I wait a few seconds, until he’s finished hopping himself into decency, before going to the door.
‘Hello?’ I ask as I swing it open, only to be greeted by Sahid. ‘Oh. Did we leave something?’ I ask, looking around the room as though I’m going to spot the missing item. I always double-check that I’ve not left anything behind whenever I leave somewhere. Sometimes, if I’m feeling super-meticulous, I even triple-check. It’s a habit. ‘Hang on, did we not sign the bill?’ I ask, turning to Ian. ‘Did you
sign it, babes?’
Rather helpfully he looks back at me blankly.
‘Ma’am,’ says Sahid, with his impossibly polite and soft voice, while a bashful smile spreads across his face. ‘I’ve come to take you to dinner.’
‘But we know where we’re going. We’ve been there before. Some days for breakfast, lunch and dinner,’ I laugh, my tummy angrily protesting at the thought of the copious amounts of delicious pancakes, waffles and scrambled eggs I’ve eaten for brekkie during our stay. I’ll be sad to say goodbye to it all. Let’s face it, Shredded Wheat accompanied with the greenest juice our Nutribullet can muster doesn’t quite have my taste buds rejoicing in the same way.
‘Sir?’ Sahid says, looking past me to Ian, who’s just finished sorting out his attire and is now standing staring at us both.
For a moment I’m not sure if he’s going to speak or not.
‘We thought you’d like a bus tonight,’ Sahid informs us.
They say bus, but they really mean golf buggy. They’re forever zooming past us on those things at a ridiculous speed. I don’t understand why people that can don’t just walk. It’s a pleasant little wander through the gardens and it doesn’t even take that long, five minutes tops. That said, we’ve just been offered one, so why not! We can take in the scenery a little later when we attempt to walk off our pasta, pizza and bottomless Tiramisu.
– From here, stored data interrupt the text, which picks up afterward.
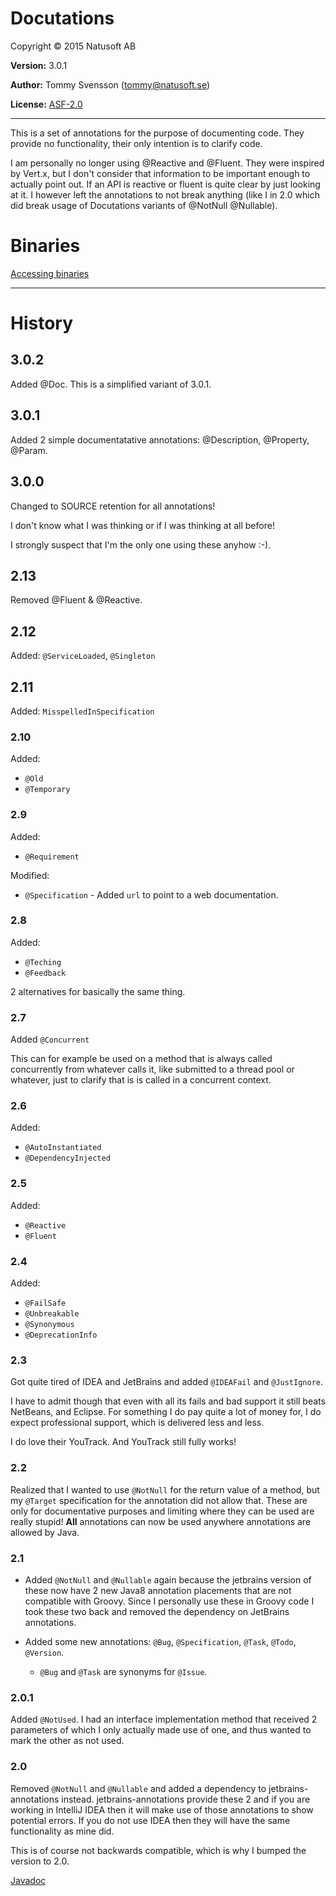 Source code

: # Docutations

Copyright © 2015 Natusoft AB

__Version:__ 3.0.1

__Author:__ Tommy Svensson (tommy@natusoft.se)

__License:__ [ASF-2.0](http://www.apache.org/licenses/LICENSE-2.0)

---

This is a set of annotations for the purpose of documenting code. They provide no functionality, their only intention is to clarify code.

I am personally no longer using @Reactive and @Fluent. They were
inspired by Vert.x, but I don't consider that information to be important enough to actually point out. If an API is reactive or fluent is quite clear by just looking at it. I however left the annotations to not break anything (like I in 2.0 which did break usage of Docutations variants of @NotNull @Nullable).

# Binaries

[Accessing binaries](https://github.com/tombensve/CommonStuff/blob/master/docs/AccessingBinaries.md)

----

# History

## 3.0.2

Added @Doc. This is a simplified variant of 3.0.1. 

## 3.0.1

Added 2 simple documentatative annotations: @Description, @Property, @Param.

## 3.0.0

Changed to SOURCE retention for all annotations! 

I don't know what I was thinking or if I was thinking at all before! 

I strongly suspect that I'm the only one using these anyhow :-). 

## 2.13

Removed @Fluent & @Reactive.

## 2.12

Added: `@ServiceLoaded`, `@Singleton`

## 2.11

Added: `MisspelledInSpecification`

### 2.10

Added: 

   * `@Old`
   * `@Temporary`

### 2.9

Added:

   * `@Requirement` 

Modified:

   * `@Specification` - Added `url` to point to a web documentation.


### 2.8

Added: 

   * `@Teching`
   * `@Feedback`
   
2 alternatives for basically the same thing.

### 2.7

Added `@Concurrent`

This can for example be used on a method that is always called concurrently from whatever calls it, like submitted to a thread pool or whatever, just to clarify that is is called in a concurrent context.

### 2.6

Added:

   * `@AutoInstantiated`
   * `@DependencyInjected`

### 2.5

Added:

   * `@Reactive`
   * `@Fluent`

### 2.4

Added:

  * `@FailSafe`
  * `@Unbreakable`
  * `@Synonymous`
  * `@DeprecationInfo`

### 2.3

Got quite tired of IDEA and JetBrains and added `@IDEAFail` and `@JustIgnore`.

I have to admit though that even with all its fails and bad support it still beats NetBeans, and Eclipse.
For something I do pay quite a lot of money for, I do expect professional support, which is delivered
less and less.

I do love their YouTrack. And YouTrack still fully works!

### 2.2

Realized that I wanted to use `@NotNull` for the return value of a method, but my `@Target` specification for the annotation did not allow that. These are only for documentative purposes and limiting where they can be used are really stupid! __All__ annotations can now be used anywhere annotations are allowed by Java.

### 2.1

- Added `@NotNull` and `@Nullable` again because the jetbrains version of these now have 2 new Java8 annotation placements that are not compatible with Groovy. Since I personally use these in Groovy code I took these two back and removed the dependency on JetBrains annotations.

- Added some new annotations: `@Bug`, `@Specification`, `@Task`, `@Todo`, `@Version`.
   - `@Bug` and `@Task` are synonyms for `@Issue`.

### 2.0.1

Added `@NotUsed`. I had an interface implementation method that received 2 parameters of which I only actually made use of one, and thus wanted to mark the other as not used.

### 2.0

Removed `@NotNull` and `@Nullable` and added a dependency to jetbrains-annotations instead. jetbrains-annotations provide these 2 and if you are working in IntelliJ IDEA then it will make use of those annotations to show potential errors. If you do not use IDEA then they will have the same functionality as mine did.

This is of course not backwards compatible, which is why I bumped the version to 2.0.


[Javadoc](http://apidoc.natusoft.se/Docutations/)
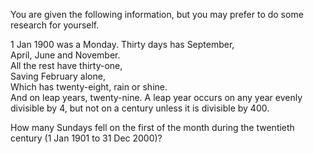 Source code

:    <p>You are given the following information, but you may prefer to do some research for yourself.</p>  1 Jan 1900 was a Monday. Thirty days has September,<br /> April, June and November.<br /> All the rest have thirty-one,<br /> Saving February alone,<br /> Which has twenty-eight, rain or shine.<br /> And on leap years, twenty-nine. A leap year occurs on any year evenly divisible by 4, but not on a century unless it is divisible by 400.  <p>How many Sundays fell on the first of the month during the twentieth century (1 Jan 1901 to 31 Dec 2000)?</p>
‘Darling?’ I encourage Ian, who seems to be a little startled by Sahid’s gesture.
‘Dinner?’ he says, the same tight smile as earlier forming on his lips as his eyes skim over me.
‘Fab,’ I shrug, happy that he’s finally getting a move on.
Sahid looks just as confused as we are, but doesn’t say anything. He waits for us (Ian) to gather our crap together and then leads us down the one flight of stairs and on to the awaiting four-seater buggy. Ian doesn’t sit next to me. Instead he sits next to Sahid who’s driving.